### EXERCISE
The answer must be one number: how many lines in the records below contain the word "github".

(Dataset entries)
□ □ □ □
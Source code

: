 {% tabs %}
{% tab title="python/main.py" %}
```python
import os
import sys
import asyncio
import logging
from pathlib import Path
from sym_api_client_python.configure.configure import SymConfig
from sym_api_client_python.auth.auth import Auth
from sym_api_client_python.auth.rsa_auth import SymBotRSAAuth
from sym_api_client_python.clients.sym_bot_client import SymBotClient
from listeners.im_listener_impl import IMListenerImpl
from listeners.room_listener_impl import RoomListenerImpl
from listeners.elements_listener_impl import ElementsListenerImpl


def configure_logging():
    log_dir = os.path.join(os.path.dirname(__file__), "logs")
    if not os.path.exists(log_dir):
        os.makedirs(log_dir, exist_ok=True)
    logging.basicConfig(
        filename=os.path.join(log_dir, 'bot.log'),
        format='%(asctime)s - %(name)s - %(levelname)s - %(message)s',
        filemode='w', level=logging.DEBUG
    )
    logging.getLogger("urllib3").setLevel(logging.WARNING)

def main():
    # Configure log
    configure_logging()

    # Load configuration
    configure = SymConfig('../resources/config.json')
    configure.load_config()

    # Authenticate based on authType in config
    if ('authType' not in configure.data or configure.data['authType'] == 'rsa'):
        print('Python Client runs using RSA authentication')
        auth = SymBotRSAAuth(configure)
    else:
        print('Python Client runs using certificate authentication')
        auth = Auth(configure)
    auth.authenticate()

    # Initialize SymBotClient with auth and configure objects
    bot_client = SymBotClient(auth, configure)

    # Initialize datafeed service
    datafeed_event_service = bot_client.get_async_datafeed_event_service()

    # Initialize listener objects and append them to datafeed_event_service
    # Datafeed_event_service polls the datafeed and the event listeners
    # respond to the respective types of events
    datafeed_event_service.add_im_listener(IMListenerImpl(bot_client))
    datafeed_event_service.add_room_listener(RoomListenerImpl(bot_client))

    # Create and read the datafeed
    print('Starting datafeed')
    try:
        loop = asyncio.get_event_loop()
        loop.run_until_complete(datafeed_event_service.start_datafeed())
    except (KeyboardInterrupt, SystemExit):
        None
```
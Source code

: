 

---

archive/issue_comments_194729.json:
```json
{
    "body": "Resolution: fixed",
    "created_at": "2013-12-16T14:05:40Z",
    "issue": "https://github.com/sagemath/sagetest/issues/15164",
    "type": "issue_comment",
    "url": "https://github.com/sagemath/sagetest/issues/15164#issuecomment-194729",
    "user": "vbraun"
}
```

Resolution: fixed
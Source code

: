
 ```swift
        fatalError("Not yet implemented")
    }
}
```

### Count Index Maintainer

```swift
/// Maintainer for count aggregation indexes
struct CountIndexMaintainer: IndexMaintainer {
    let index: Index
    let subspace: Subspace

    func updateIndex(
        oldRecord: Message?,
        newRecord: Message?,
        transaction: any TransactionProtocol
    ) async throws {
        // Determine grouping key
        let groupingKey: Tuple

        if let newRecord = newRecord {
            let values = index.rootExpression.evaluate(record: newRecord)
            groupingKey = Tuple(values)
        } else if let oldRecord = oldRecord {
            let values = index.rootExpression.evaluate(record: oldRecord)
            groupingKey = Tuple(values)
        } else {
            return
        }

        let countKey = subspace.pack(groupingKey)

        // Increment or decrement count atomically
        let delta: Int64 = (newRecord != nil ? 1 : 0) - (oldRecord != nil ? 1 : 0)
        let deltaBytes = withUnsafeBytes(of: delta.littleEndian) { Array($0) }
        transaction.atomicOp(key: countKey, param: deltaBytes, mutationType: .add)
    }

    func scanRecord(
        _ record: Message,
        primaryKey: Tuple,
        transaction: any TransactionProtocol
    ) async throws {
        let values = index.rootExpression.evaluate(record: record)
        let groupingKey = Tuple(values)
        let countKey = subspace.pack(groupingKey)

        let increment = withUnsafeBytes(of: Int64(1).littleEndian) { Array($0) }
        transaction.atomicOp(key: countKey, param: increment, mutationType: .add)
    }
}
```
□ □ □ □
### EXERCISE SOLUTION
2